The decision is also important for evidence practice because it addresses the “writing made by himself” language. By holding that police-recorded statements signed by the witness can fall within s 161(1), the court aligned the provision with contemporary statement-taking practices. This reduces the risk of technical objections that could otherwise exclude memory-refreshing documents merely because they were not handwritten by the witness.
Finally, the court’s discussion of s 156 reinforces that the discretion to permit cross-examination of one’s own witness is broad but must be exercised carefully. For prosecutors, it provides a framework for responding to uncooperative or non-recall witnesses. For defence counsel, it highlights that objections should focus on the proper exercise of discretion and the safeguards against misuse, rather than relying solely on formal labels such as “hostile” or “not hostile”.
Legislation Referenced
- Evidence Act (Cap 97): s 161; s 156
- Children and Young Persons Act (Cap 38, 2001 Rev. Ed.): s 7(a)
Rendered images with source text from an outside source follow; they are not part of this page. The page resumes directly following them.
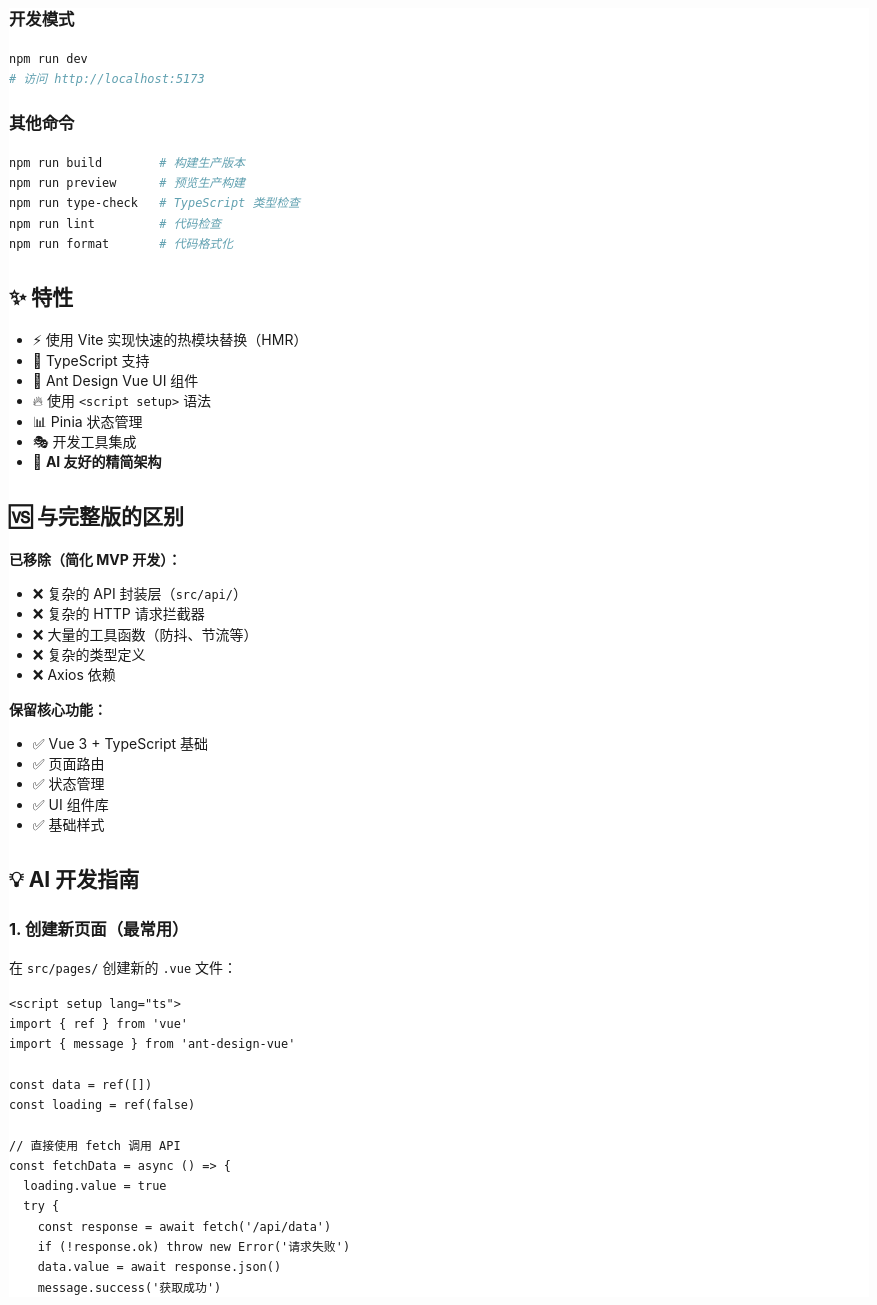 ### 开发模式

```bash
npm run dev
# 访问 http://localhost:5173
```

### 其他命令

```bash
npm run build        # 构建生产版本
npm run preview      # 预览生产构建
npm run type-check   # TypeScript 类型检查
npm run lint         # 代码检查
npm run format       # 代码格式化
```

## ✨ 特性

- ⚡️ 使用 Vite 实现快速的热模块替换（HMR）
- 🎯 TypeScript 支持
- 🎨 Ant Design Vue UI 组件
- 🔥 使用 `<script setup>` 语法
- 📊 Pinia 状态管理
- 🎭 开发工具集成
- 🤖 **AI 友好的精简架构**

## 🆚 与完整版的区别

**已移除（简化 MVP 开发）：**
- ❌ 复杂的 API 封装层（`src/api/`）
- ❌ 复杂的 HTTP 请求拦截器
- ❌ 大量的工具函数（防抖、节流等）
- ❌ 复杂的类型定义
- ❌ Axios 依赖

**保留核心功能：**
- ✅ Vue 3 + TypeScript 基础
- ✅ 页面路由
- ✅ 状态管理
- ✅ UI 组件库
- ✅ 基础样式

## 💡 AI 开发指南

### 1. 创建新页面（最常用）

在 `src/pages/` 创建新的 `.vue` 文件：

```vue
<script setup lang="ts">
import { ref } from 'vue'
import { message } from 'ant-design-vue'

const data = ref([])
const loading = ref(false)

// 直接使用 fetch 调用 API
const fetchData = async () => {
  loading.value = true
  try {
    const response = await fetch('/api/data')
    if (!response.ok) throw new Error('请求失败')
    data.value = await response.json()
    message.success('获取成功')
```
- Penal Code (Cap 224, 2008 Rev. Ed.): s 376A(1)(b); s 376A(3)
- Criminal Procedure Code (Cap 68, 2012 Rev. Ed.) (referenced in relation to proof of statement recording)
Cases Cited
- [2016] SGHC 170 (Public Prosecutor v BAU) (as provided in metadata)
Source Documents
This article analyses [2016] SGHC 170 for legal research and educational purposes. It does not constitute legal advice. Readers should consult the full judgment for the Court's complete reasoning.